(Stored items)
»»
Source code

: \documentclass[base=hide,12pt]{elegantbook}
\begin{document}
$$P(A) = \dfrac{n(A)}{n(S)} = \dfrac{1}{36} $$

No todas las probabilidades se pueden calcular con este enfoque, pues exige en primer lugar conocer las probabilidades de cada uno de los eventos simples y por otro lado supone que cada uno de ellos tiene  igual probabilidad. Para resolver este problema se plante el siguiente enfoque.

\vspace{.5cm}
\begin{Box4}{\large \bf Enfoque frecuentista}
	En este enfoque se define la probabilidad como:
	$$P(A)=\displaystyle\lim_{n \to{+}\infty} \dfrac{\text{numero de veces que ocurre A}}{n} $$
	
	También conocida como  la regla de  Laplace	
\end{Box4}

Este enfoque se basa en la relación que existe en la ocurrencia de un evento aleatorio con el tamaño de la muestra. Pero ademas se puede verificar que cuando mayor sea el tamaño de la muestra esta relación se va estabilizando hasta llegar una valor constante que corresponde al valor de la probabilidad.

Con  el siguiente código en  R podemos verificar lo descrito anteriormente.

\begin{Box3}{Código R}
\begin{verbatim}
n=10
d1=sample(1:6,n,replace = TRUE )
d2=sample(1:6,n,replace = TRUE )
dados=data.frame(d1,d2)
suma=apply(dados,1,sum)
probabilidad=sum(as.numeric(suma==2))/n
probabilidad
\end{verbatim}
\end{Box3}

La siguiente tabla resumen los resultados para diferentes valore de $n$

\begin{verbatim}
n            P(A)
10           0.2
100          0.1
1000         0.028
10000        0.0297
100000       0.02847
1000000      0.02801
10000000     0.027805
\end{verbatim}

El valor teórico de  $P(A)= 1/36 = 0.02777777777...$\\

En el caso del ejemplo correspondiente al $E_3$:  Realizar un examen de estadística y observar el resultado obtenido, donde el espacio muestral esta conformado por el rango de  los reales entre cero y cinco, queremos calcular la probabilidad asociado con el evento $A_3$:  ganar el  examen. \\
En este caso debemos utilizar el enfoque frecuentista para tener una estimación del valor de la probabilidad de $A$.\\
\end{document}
««
WHAT YOU HAVE TO DO:
Copy out each line of the records above that includes "frecuentista".

EXPECTED OUTPUT:
\begin{Box4}{\large \bf Enfoque frecuentista}
En este caso debemos utilizar el enfoque frecuentista para tener una estimación del valor de la probabilidad de $A$.\\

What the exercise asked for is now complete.